Nisso são muito intensos a ponto de causar estranheza: vide o modo pelo qual os circundantes no palácio se surpreendem com a vinda do rei para ouvir o pedido de um homem do povo; o comentário do professor de Matemática sobre o de História n’O homem duplicado: “você não é mais o mesmo”.
Quando os anseios do mundo já não satisfazem os personagens, o inesperado se converte em atrativo de maneira tal a se transformar no motivo da busca por saber quem são. O erro no qual possivelmente se viram por obra e graça do senso comum é de ora em diante, a mola-mestra para fundar com a própria decisão um conceito mais condizente. Por isso percebemos, os desnorteios por se ver duplicado tem tanta validade para uma significação de si quanto a convicção da ilha desconhecida existir; apesar de não constar nos mapas, o impensado prevalece. Pressupostos estes no intuito de as questões existenciais serem colocadas, o homem literário sente, avalia e aceita o dilema em condições cabíveis de se enfrentar.
Na prevalência das emoções e sentimentos propostos na literatura de José Saramago, o eu dos personagens se sente parte de um conteúdo a ser desvendado, uma ilha.
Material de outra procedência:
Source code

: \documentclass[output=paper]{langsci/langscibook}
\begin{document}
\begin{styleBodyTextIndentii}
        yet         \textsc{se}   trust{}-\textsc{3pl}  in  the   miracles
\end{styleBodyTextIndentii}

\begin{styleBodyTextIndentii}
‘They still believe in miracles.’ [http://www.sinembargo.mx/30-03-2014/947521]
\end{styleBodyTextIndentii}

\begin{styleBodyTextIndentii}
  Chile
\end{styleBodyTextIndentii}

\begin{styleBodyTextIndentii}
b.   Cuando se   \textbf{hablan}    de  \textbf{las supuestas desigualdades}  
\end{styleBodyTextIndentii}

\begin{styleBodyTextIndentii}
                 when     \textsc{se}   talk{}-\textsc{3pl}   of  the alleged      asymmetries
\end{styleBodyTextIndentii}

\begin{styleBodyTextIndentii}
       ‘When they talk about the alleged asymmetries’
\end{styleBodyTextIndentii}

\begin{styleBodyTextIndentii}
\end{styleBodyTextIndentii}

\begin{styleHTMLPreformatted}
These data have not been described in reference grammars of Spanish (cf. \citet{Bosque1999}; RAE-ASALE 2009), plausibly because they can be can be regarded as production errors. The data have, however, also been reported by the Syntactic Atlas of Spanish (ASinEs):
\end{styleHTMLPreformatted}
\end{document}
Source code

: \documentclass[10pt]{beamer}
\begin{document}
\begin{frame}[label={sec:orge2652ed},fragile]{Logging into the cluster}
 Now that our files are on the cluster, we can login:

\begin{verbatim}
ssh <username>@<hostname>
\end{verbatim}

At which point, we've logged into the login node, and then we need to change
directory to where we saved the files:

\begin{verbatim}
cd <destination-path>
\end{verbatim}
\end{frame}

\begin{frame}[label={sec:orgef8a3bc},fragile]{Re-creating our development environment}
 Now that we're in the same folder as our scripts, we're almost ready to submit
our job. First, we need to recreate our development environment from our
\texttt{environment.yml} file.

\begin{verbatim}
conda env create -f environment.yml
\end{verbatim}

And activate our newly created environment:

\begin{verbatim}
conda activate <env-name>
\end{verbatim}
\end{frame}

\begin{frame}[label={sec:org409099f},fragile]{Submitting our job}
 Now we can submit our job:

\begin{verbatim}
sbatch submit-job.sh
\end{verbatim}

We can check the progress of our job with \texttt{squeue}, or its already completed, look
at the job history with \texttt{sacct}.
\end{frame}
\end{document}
Ser primeiro neste contexto não significa determinar quem é original ou cópia, refere-se por outro lado a reconhecer e fazer valer o nada como experiência de vida.
Absorvidos pelo caminho, os personagens deixam de ser os espectadores e agem no sentido da auto-identidade à maneira de abertura. Em questionamento, o homem ao sujigar o senso comum pergunta sobre o próprio corpo, a relevância de si junto dos anseios mais recônditos que de repente não podem mais ser sufocados. É então a ocasião de serem tomados pelo desejo de conhecer. Com o auxílio do sonho/imaginação irreconciliáveis com o senso comum, o ser literário é compensado com os vãos obscuros de si.
O fato dos personagens anônimos de Ensaio sobre a cegueira (1995), A ilha desconhecida e As intermitências da morte terem os mesmos objetivos de conhecimento, ao serem nomeados n’O homem duplicado não significa o alcance da segurança ontológica. Com a perda da notoriedade pelo nome, os seres fictícios povoam esse último livro e incandescem a humanidade através da busca de algo sem causa, do específico entrando em vigor assim que um sonho se torna realidade. A subjetividade assume o primeiro plano, não é mais a mesma até pelo recurso da interpretação adotada.
O duplo e a ilha. Os personagens voltam a se perguntar: quem sou eu? Sem dúvida, essas narrativas são especiais porque apresentam o homem em plena manifestação de si. Tomando-se como a partida para um recomeço embora o duplo possa aparecer do outro lado, instiga o sujeito no papel de comandante sem subordinados, a estar atento ao porvir. Diferentes no conhecimento à vista, se com sentido ou sem ele, o corpo duplicado pelas emoções tece as arranhaduras e não mais se lamenta por elas. O inesperado contraria, tem agora a possibilidade de se situar na tensão apesar de não se incomodar com isso. Podemos dizer, funciona como uma espécie de desnomeação, sabendo com antecedência não ter a intenção de se impor. Isto tem cabimento, por exemplo, quando o homem dono do barco não se opôs na saída dos tripulantes afoitos pelo conhecido. Em pleno mar, a ancoragem se houver daí em diante será em espiral. Em condições semelhantes, sem nome, sem vida, o duplicado não consegue se impor nem para si, porém sai à procura, de uma escolha?